Lucapa Diamond shuts Mothae mine as Lesotho forced into new, two-week lockdown

LUCAPA Diamond Company said it had suspended its Mothae mine in Lesotho in line with the southern African country’s two-week lockdown announced today aimed at stemming a surge in Covid-19 infections.

Lesotho prime minister Moeketsi Majoro announced the lockdown for a two-week period starting today after infections reported by the country’s Covid-19 command centre sky-rocketed from 100 per day to 800.

Many of the new infections were detected as migrant workers returning to South Africa whom were tested at the borders with South Africa, according to a report by EyeWitness News. Majoro moved the country to orange level lockdown last week, but movement through borders still continued as before, it said.

Stephen Wetherall, MD of Lucapa, said mining and processing at the mine would be restarted once the lockdown ended. “Our priority is to ensure the health and safety of our valued teams on site,” he said.

“The suspension is expected to be temporary in nature as it is a mine operational health and safety decision, not a market limitation. Lucapa continues to engage with its financiers through this period as the diamond market continues its positive trajectory.”

The lockdown measures announced by the Lesotho government raises questions about whether GEM Diamonds, which mines the Letseng mine in the country, will follow suit.

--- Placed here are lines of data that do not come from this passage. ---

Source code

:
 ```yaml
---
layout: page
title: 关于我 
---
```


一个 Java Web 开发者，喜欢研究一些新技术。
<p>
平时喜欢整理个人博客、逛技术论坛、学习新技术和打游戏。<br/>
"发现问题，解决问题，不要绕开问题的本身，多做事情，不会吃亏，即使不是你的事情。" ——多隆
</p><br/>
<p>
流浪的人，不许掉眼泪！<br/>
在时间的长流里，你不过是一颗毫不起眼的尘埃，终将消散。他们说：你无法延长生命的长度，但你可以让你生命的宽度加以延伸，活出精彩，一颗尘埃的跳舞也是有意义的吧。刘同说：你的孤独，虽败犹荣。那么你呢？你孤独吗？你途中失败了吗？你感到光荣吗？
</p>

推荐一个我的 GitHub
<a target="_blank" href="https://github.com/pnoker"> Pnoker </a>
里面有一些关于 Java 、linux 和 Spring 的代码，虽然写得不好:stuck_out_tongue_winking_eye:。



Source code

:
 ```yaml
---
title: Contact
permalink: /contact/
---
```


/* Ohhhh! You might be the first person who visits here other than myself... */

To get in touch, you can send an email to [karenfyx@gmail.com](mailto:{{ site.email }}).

The lockdown comes as a blow to Lucapa which only reopened Mothae in October following a six month long Covid-19 related lockdown. In November, the company raised $10m through a share issue with the proceeds primarily to be directed to the $8.5m expansion of its Mothae.

On Monday, Lucapa announced it had sold 4,676 carats recovered from Mothae for $5.6m. At $1,198 per carat, the diamonds fetched the highest average dollar per carat price achieved by Mothae of any run of mine production parcel.

The diamond market is slowly recovering after seeing the pandemic all but dry up sales earlier in the year.

In December, Anglo American CEO, Mark Cutifani, said his company was expecting markedly better trading conditions in the diamond market from 2021 which could last for up to three years. Anglo American owns 85% of De Beers.